Depresyon ağır değilse, dönemselse, psikoterapiyle çözüm bulunabiliyorsa ilaç kullanımına gerek olmayabilir. İlaç da aslında maddedir, bir alışkanlık ve tolerans gelişir. Ancak ilaç kullanmak bazen gerçekten gerekebilir. Kişi intihara meyilliyse, bir türlü modunu yükseltemiyorsa bir psikiyatri uzmanının uygun görmesiyle ilaç kullanmaya başlayabilir. Benim şahsi önerim, belirtiler hafifken bitkisel destekler kullanmak, ağırlaşırsa da mutlaka ilaca başlamak. İlaçlar da ilk halleriyle aslında bitkisel ekstrelerdir. Yapay dediğimiz şeyler de doğallardan elde edilir.

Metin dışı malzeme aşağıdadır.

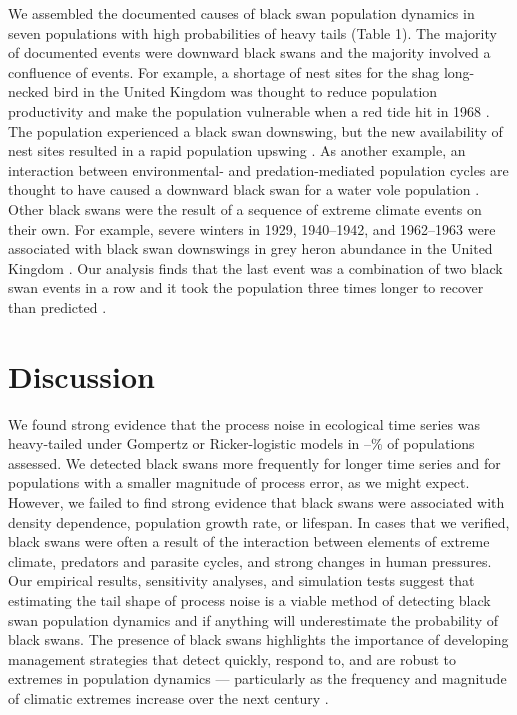 We assembled the documented causes of black swan population dynamics in seven
populations with high probabilities of heavy tails (Table 1). The majority of
documented events were downward black swans and the majority involved
a confluence of events. For example, a shortage of nest sites for the shag
long-necked bird in the United Kingdom was thought to reduce population
productivity and make the population vulnerable when a red tide hit in 1968
\citep{potts1980}. The population experienced a black swan downswing, but the
new availability of nest sites resulted in a rapid population upswing
\citep{potts1980}. As another example, an interaction between environmental-
and predation-mediated population cycles are thought to have caused a downward
black swan for a water vole population \citep{saucy1994}. Other black swans
were the result of a sequence of extreme climate events on their own. For
example, severe winters in 1929, 1940--1942, and 1962--1963 were associated
with black swan downswings in grey heron abundance in the United Kingdom
\citep{stafford1971}. Our analysis finds that the last event was a combination
of two black swan events in a row and it took the population three times longer
to recover than predicted \citep{stafford1971}.

\section{Discussion}

We found strong evidence that the process noise in ecological time series was
heavy-tailed under  Gompertz or Ricker-logistic models in
\overallMinPerc--\overallMaxPerc\% of populations assessed. We detected black
swans more frequently for longer time series and for populations with a smaller
magnitude of process error, as we might expect. However, we failed to find
strong evidence that black swans were associated with density dependence,
population growth rate, or lifespan. In cases that we verified, black swans
were often a result of the interaction between elements of extreme climate,
predators and parasite cycles, and strong changes in human pressures. Our
empirical results, sensitivity analyses, and simulation tests suggest that
estimating the tail shape of process noise is a viable method of detecting
black swan population dynamics and if anything will underestimate the
probability of black swans. The presence of black swans highlights the
importance of developing management strategies that detect quickly, respond to,
and are robust to extremes in population dynamics --- particularly as the
frequency and magnitude of climatic extremes increase over the next century
\citep{easterling2000,ipcc2012}.

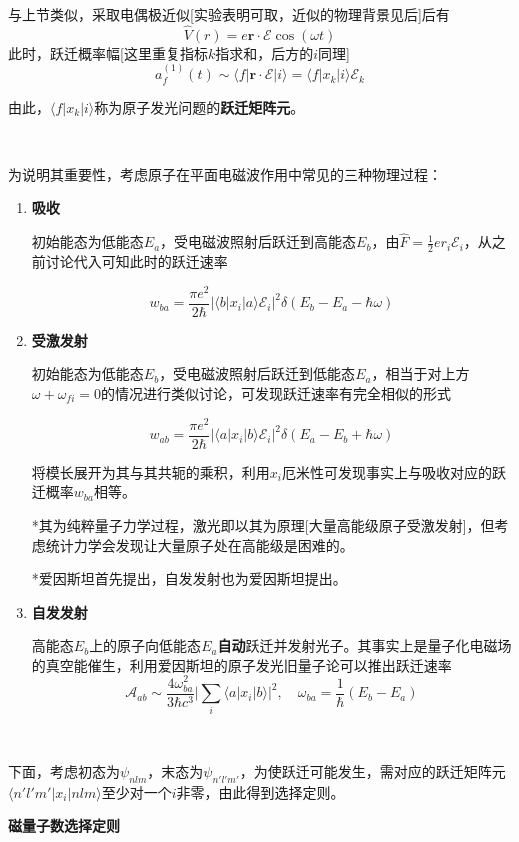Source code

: \documentclass[a4paper,UTF8,fontset=windows]{ctexart}
\newcommand*{\blk}[3]{\langle#1|#2|#3\rangle}
\newcommand*{\br}{\mathbf{r}}
\begin{document}
与上节类似，采取电偶极近似[实验表明可取，近似的物理背景见后]后有
$$\hat{V}(r)=e\br\cdot\mathcal{E}\cos(\omega t)$$
此时，跃迁概率幅[这里重复指标$k$指求和，后方的$i$同理]
$$a_f^{(1)}(t)\sim\blk{f}{\br\cdot\mathcal{E}}{i}=\blk{f}{x_k}{i}{\mathcal{E}}_k$$

由此，$\blk{f}{x_k}{i}$称为原子发光问题的\textbf{跃迁矩阵元}。

\

为说明其重要性，考虑原子在平面电磁波作用中常见的三种物理过程：
\begin{enumerate}
    \item \textbf{吸收}
    
    初始能态为低能态$E_a$，受电磁波照射后跃迁到高能态$E_b$，由$\hat{F}=\frac{1}{2}er_i\mathcal{E}_i$，从之前讨论代入可知此时的跃迁速率

    $$w_{ba}=\frac{\pi e^2}{2\hbar}|\blk{b}{x_i}{a}\mathcal{E}_i|^2\delta(E_b-E_a-\hbar\omega)$$

    \item \textbf{受激发射}
    
    初始能态为低能态$E_b$，受电磁波照射后跃迁到低能态$E_a$，相当于对上方$\omega+\omega_{fi}=0$的情况进行类似讨论，可发现跃迁速率有完全相似的形式

    $$w_{ab}=\frac{\pi e^2}{2\hbar}|\blk{a}{x_i}{b}\mathcal{E}_i|^2\delta(E_a-E_b+\hbar\omega)$$

    将模长展开为其与其共轭的乘积，利用$x_i$厄米性可发现事实上与吸收对应的跃迁概率$w_{ba}$相等。

    *其为纯粹量子力学过程，激光即以其为原理[大量高能级原子受激发射]，但考虑统计力学会发现让大量原子处在高能级是困难的。

    *爱因斯坦首先提出，自发发射也为爱因斯坦提出。

    \item \textbf{自发发射}

    高能态$E_b$上的原子向低能态$E_a$\textbf{自动}跃迁并发射光子。其事实上是量子化电磁场的真空能催生，利用爱因斯坦的原子发光旧量子论可以推出跃迁速率
    $$\mathcal{A}_{ab}\sim\frac{4\omega_{ba}^2}{3\hbar c^3}\bigg|\sum_i\blk{a}{x_i}{b}\bigg|^2,\quad\omega_{ba}=\frac{1}{\hbar}(E_b-E_a)$$
\end{enumerate}

\

下面，考虑初态为$\psi_{nlm}$，末态为$\psi_{n'l'm'}$，为使跃迁可能发生，需对应的跃迁矩阵元$\blk{n'l'm'}{x_i}{nlm}$至少对一个$i$非零，由此得到选择定则。

\textbf{磁量子数选择定则}
\end{document}
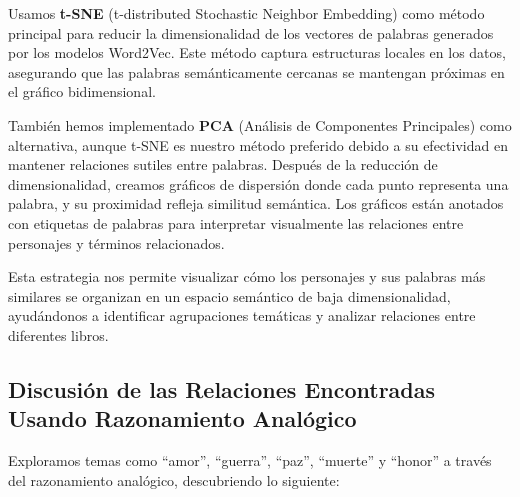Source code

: \documentclass[11pt,english]{article}
\theoremstyle{plain}
\begin{document}
Usamos \textbf{t-SNE} (t-distributed Stochastic Neighbor Embedding) como método principal para reducir la dimensionalidad de los vectores de palabras generados por los modelos Word2Vec. Este método captura estructuras locales en los datos, asegurando que las palabras semánticamente cercanas se mantengan próximas en el gráfico bidimensional.

También hemos implementado \textbf{PCA} (Análisis de Componentes Principales) como alternativa, aunque t-SNE es nuestro método preferido debido a su efectividad en mantener relaciones sutiles entre palabras. Después de la reducción de dimensionalidad, creamos gráficos de dispersión donde cada punto representa una palabra, y su proximidad refleja similitud semántica. Los gráficos están anotados con etiquetas de palabras para interpretar visualmente las relaciones entre personajes y términos relacionados.

Esta estrategia nos permite visualizar cómo los personajes y sus palabras más similares se organizan en un espacio semántico de baja dimensionalidad, ayudándonos a identificar agrupaciones temáticas y analizar relaciones entre diferentes libros.

\subsection*{Discusión de las Relaciones Encontradas Usando Razonamiento Analógico}

Exploramos temas como ``amor'', ``guerra'', ``paz'', ``muerte'' y ``honor'' a través del razonamiento analógico, descubriendo lo siguiente:
\end{document}
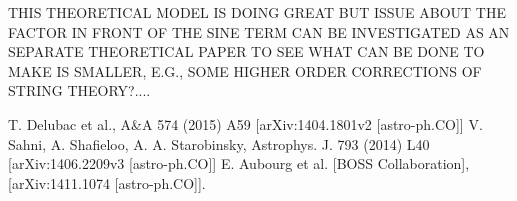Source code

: \documentclass[11pt,a4paper]{article}
\begin{document}
THIS THEORETICAL MODEL IS DOING GREAT BUT ISSUE ABOUT THE FACTOR IN FRONT OF THE SINE TERM CAN BE INVESTIGATED AS AN SEPARATE THEORETICAL PAPER TO SEE WHAT CAN BE DONE TO MAKE IS SMALLER, E.G., SOME HIGHER ORDER CORRECTIONS OF STRING THEORY?....

\begin{thebibliography}{*}
T. Delubac et al., A\&A 574 (2015) A59 [arXiv:1404.1801v2 [astro-ph.CO]]
V. Sahni, A. Shafieloo, A. A. Starobinsky, Astrophys. J. 793 (2014) L40 [arXiv:1406.2209v3 [astro-ph.CO]]
E. Aubourg et al. [BOSS Collaboration], [arXiv:1411.1074 [astro-ph.CO]].






\end{thebibliography}
\end{document}
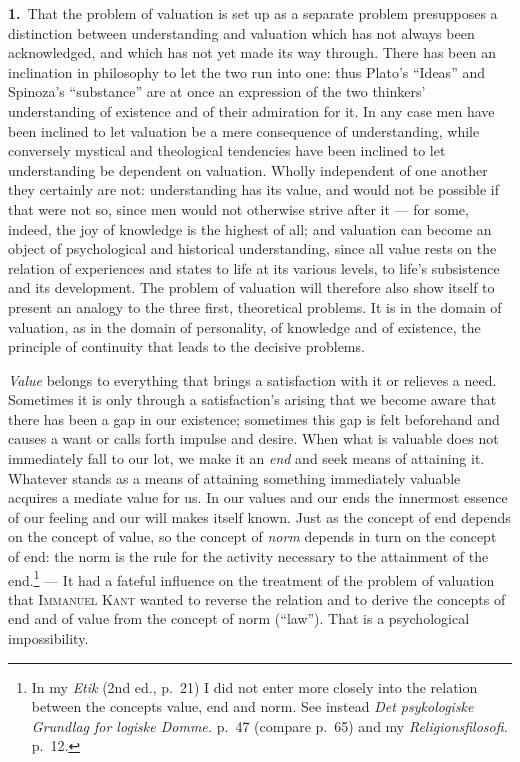 \documentclass[12pt,a4paper]{book}
\newcommand{\opage}[1]{\marginnote{\footnotesize\textit{[#1]}}}
\begin{document}
\noindent\textbf{\opage{70}1.}~That the problem of valuation is set up as a separate
problem presupposes a distinction between understanding and valuation which has
not always been acknowledged, and which has not yet made its way through. There
has been an inclination in philosophy to let the two run into one: thus Plato's
``Ideas'' and Spinoza's ``substance'' are at once an expression of the two
thinkers' understanding of existence and of their admiration for it. In any case
men have been inclined to let valuation be a mere consequence of understanding,
while conversely mystical and theological tendencies have been inclined to let
understanding be dependent on valuation. Wholly independent of one another they
certainly are not: understanding has its value, and would not be possible if that
were not so, since men would not otherwise strive after it --- for some, indeed,
the joy of knowledge is the highest of all; and valuation can become an object of
psychological and historical understanding, since all value rests on the relation
of experiences and states to life at its various levels, to life's subsistence
and its development. The problem of valuation will therefore also show itself to
present an analogy to the three first, theoretical problems. It is in the domain
of valuation, as in the domain of personality, of knowledge and of existence, the
principle of continuity that leads to the decisive problems.

\emph{Value} belongs to everything that brings a satisfaction with it or
relieves a need. Sometimes it is only through a \opage{71}satisfaction's arising that we
become aware that there has been a gap in our existence; sometimes this gap is
felt beforehand and causes a want or calls forth impulse and desire. When what is
valuable does not immediately fall to our lot, we make it an \emph{end} and seek
means of attaining it. Whatever stands as a means of attaining something
immediately valuable acquires a mediate value for us. In our values and our ends
the innermost essence of our feeling and our will makes itself known. Just as the
concept of end depends on the concept of value, so the concept of \emph{norm}
depends in turn on the concept of end: the norm is the rule for the activity
necessary to the attainment of the end.\footnote{In my \textit{Etik} (2nd ed.,
p.~21) I did not enter more closely into the relation between the concepts value,
end and norm. See instead \textit{Det psykologiske Grundlag for logiske Domme.}
p.~47 (compare p.~65) and my \textit{Religionsfilosofi.} p.~12.} --- It had a
fateful influence on the treatment of the problem of valuation that
\textsc{Immanuel Kant} wanted to reverse the relation and to derive the concepts
of end and of value from the concept of norm (``law''). That is a psychological
impossibility.
\end{document}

Modunuza destek olacak ürün örnekleri:
a) Sarı Kantaron Ekstresi
b) Gingko Biloba
c) Omega-3
d) vitD
e) Çinko
f) Magnezyum
g) Krill Yağı
h) Kediotu Kökü
Aromaterapi, ortamın havalandırılması, temiz giyinmek… Kısacası hayat kalitesi de çok önemli. Iyi giyinin, kendinize bakım yapın ve iyi beslenin. Kötü olaylar yaşanan ortamları arındırın, tütsü yakın, temizlik yapın. Geçmişi bazen geçmişte bırakmak gerekir, hatta çoğunlukla!
Modunuzun yüksek, zorluklara direnç gücünüzün olduğu ve sağlam karakterinizle harika bir hayat diliyorum! Kendinize iyi bakın, uzmanlar dışında tavsiye kabul etmeyin.